Gözaltına alınan Boğaziçi Üniversitesi öğrencilerine destek amacıyla Kadıköy’de düzenlenen gösterileri haber yapmak üzere orada bulunan çok sayıda gazeteci çevik kuvvet polisi tarafından hedef alındı, göz yaşartıcı gazla ve plastik mermi ile saldırıya uğradı. Polisin kötü muamelesine uğrayan serbest gazeteci Elif Akgül, gözaltına alınmaya çalışıldı. Halk TV muhabirleri Erdinç Yılmaz ve Murat Erkmen’in de polisin göstericilere müdahalesi sırasında yaralandığı bildirildi. Erkmen, polisin sıktığı plastik mermi nedeniyle bacağından yaralandı. Serbest gazeteci ve belgeselci, yönetmen Kazım Kızıl da polis tarafından atılan plastik mermi ile yüzünden vurulduğunu sosyal medya hesabından bildirdi. Sendika.org muhabiri Murat Bay ise yaralanan göstericileri kayda almaya çalışırken polisin yumrukla saldırısına uğradığını kaydetti. Olay günü haber takibi yapan bir grup basın mensubu da polisin doğrudan göz yaşartıcı gaz saldırısına maruz kaldı.

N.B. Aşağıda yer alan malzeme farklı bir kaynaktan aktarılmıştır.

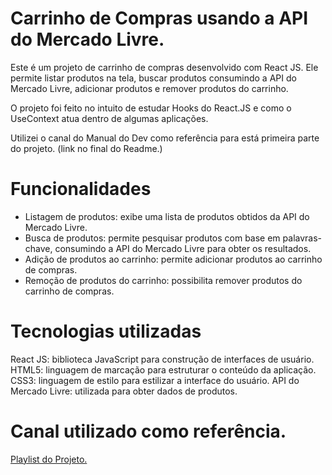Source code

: # Carrinho de Compras usando a API do Mercado Livre.

Este é um projeto de carrinho de compras desenvolvido com React JS. Ele permite listar produtos na tela, buscar produtos consumindo a API do Mercado Livre, adicionar produtos e remover produtos do carrinho.

O projeto foi feito no intuito de estudar Hooks do React.JS e como o UseContext atua dentro de algumas aplicações.

Utilizei o canal do Manual do Dev como referência para está primeira parte do projeto. (link no final do Readme.)

# Funcionalidades
- Listagem de produtos: exibe uma lista de produtos obtidos da API do Mercado Livre.
- Busca de produtos: permite pesquisar produtos com base em palavras-chave, consumindo a API do Mercado Livre para obter os resultados.
- Adição de produtos ao carrinho: permite adicionar produtos ao carrinho de compras.
- Remoção de produtos do carrinho: possibilita remover produtos do carrinho de compras.

# Tecnologias utilizadas
React JS: biblioteca JavaScript para construção de interfaces de usuário.
HTML5: linguagem de marcação para estruturar o conteúdo da aplicação.
CSS3: linguagem de estilo para estilizar a interface do usuário.
API do Mercado Livre: utilizada para obter dados de produtos.

# Canal utilizado como referência.
<a href="https://www.youtube.com/playlist?list=PLdtmpu_1ITQKuHMG4s0wUMa55OdsYeWw0"> Playlist do Projeto. </a>
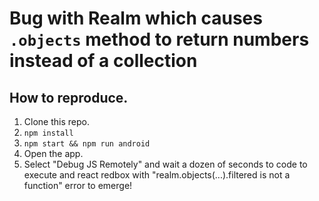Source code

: # Bug with Realm which causes `.objects` method to return numbers instead of a collection

## How to reproduce.

1. Clone this repo.
2. `npm install`
3. `npm start && npm run android`
4. Open the app.
5. Select "Debug JS Remotely" and wait a dozen of seconds to code to execute and react redbox with "realm.objects(...).filtered is not a function" error to emerge!
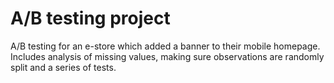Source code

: # A/B testing project  
A/B testing for an e-store which added a banner to their mobile homepage.
Includes analysis of missing values, making sure observations are randomly split and a series of tests.
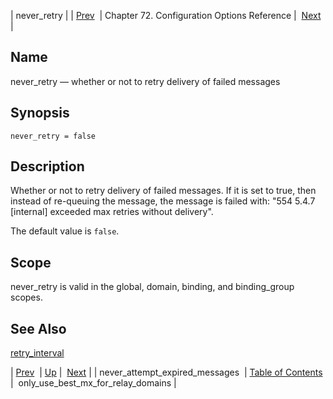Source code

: | never_retry |
| [Prev](conf.ref.never_attempt_expired_messages)  | Chapter 72. Configuration Options Reference |  [Next](conf.ref.only_use_best_mx_for_relay_domains) |

<a name="conf.ref.never_retry"></a>
## Name

never_retry — whether or not to retry delivery of failed messages

## Synopsis

`never_retry = false`

<a name="idp25635520"></a>
## Description

Whether or not to retry delivery of failed messages. If it is set to true, then instead of re-queuing the message, the message is failed with: "554 5.4.7 [internal] exceeded max retries without delivery".

The default value is `false`.

<a name="idp25638448"></a>
## Scope

never_retry is valid in the global, domain, binding, and binding_group scopes.

<a name="idp25640320"></a>
## See Also

[retry_interval](conf.ref.retry_interval "retry_interval")

| [Prev](conf.ref.never_attempt_expired_messages)  | [Up](config.options.ref) |  [Next](conf.ref.only_use_best_mx_for_relay_domains) |
| never_attempt_expired_messages  | [Table of Contents](index) |  only_use_best_mx_for_relay_domains |

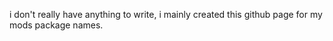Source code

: i don't really have anything to write, i mainly created this github page for my mods package names.
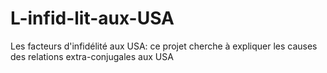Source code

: # L-infid-lit-aux-USA
Les facteurs d'infidélité aux USA: ce projet cherche à expliquer les causes des relations extra-conjugales aux USA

Söz konusu protestolar, Boğaziçi Üniversitesi öğrencilerinin Ocak ayının başında Cumhurbaşkanı Erdoğan’ın kurum dışından bir rektör atamasını protesto etmesi ile başlamıştı. Barışçıl protestolar 4 Ocak 2021’de üniversite kampüsünde kayyum atanan rektörün istifaya çağrılması ile başladı. 1 Şubat 2021’de üniversite kampüsüne yapılan polis baskını ile 159’dan fazla öğrencinin gözaltına alınmasının ardından olaylar şiddetlendi. İstanbul Kadıköy’de “Boğaziçi Dayanışması” adlı bir grubun protesto çağrısı yapmasının ardından polis, Kadıköy’de toplanan kalabalığa göz yaşartıcı gaz ve plastik mermi kullanarak müdahale etti. Polis müdahalesi sırasında haber takibi yapan çok sayıda gazeteci yaralandı. Sosyal medyada yer alan  görüntüler, polisin basın mensuplarını göz yaşartıcı gazla doğrudan hedef aldığını gösteriyor.

Polisin biber gazı tüfeklerini gazetecilere doğrultduğunu gösteren bir video / Credit: Disk Basın-İş

Gösteriler sırasında polisin doğrudan hedef aldığı gazetecilerden Elif Akgül, IPI’ya konuşarak olayı anlattı: “Polis, bir göstericiye ensesini sertçe yere bastırarak kötü muamelede bulunuyordu, bunu çekmeye çalışıyordum ve polis çekmemem için uyardı. Direnince, beni de gözaltına almaya çalıştılar.”

Polisin müdahalesinden meslektaşlarının yardımı ile kurtulduğunu anlatan Akgül,“Genel olarak polisin tavrı gösterici olsun gazeteci olsun aynıydı. Gazeteci olup olmadığına bakılmaksızın müdahale edildi,” dedi.

Protestolar devam ederken, polisin artan aşırı güç kullanımı nedeniyle, gazetecilerin fiziki güvenlikleri de ciddi tehdit altında. IPI Türkiye Program Koordinatörü Renan Akyavaş, gazetecilere yönelik saldırıları kınadı ve yetkilileri protestoları takip eden gazetecilerin güvenliğini sağlamaya çağırdı. Akyavaş, “Kamuoyuna doğru ve objektif haberi aktarmakla sorumlu gazetecilerin bu tür saldırılara maruz kalmasını meşrulaştırabilecek hiçbir gerekçe yok. Polisin nihai sorumluluğu basın mensuplarını hedef almak değil, tam aksine halkın bilgiye erişimini sağlayan gazetecilerin güvenliğini sağlamaktır,” dedi.

“Polisin bu endişe verici tavrı, Türkiye’nin basın özgürlüğü ve halkın bilgiye erişimini bilinçli olarak ihlal ettiğini kanıtlıyor. Türkiye, gazetecilere ve temel bir hak olan barışçıl gösteri hakkını kullanan protestoculara yönelik polis şiddetini derhal sona erdirmelidir”.

IPI ve Gazetecileri Koruma Komitesi (CPJ), Avrupa Konseyi’nin gazeteciliği korumaya teşvik ve gazetecilerin güvenliğini sağlamak için kurulan platforma olay hakkında bir uyarı yükledi. Avrupa Konseyi üye devleti olan Türkiye’den, platform tarafından uyarı metni hakkında bilgilendirilerek resmi bir cevap vermesi talep ediliyor.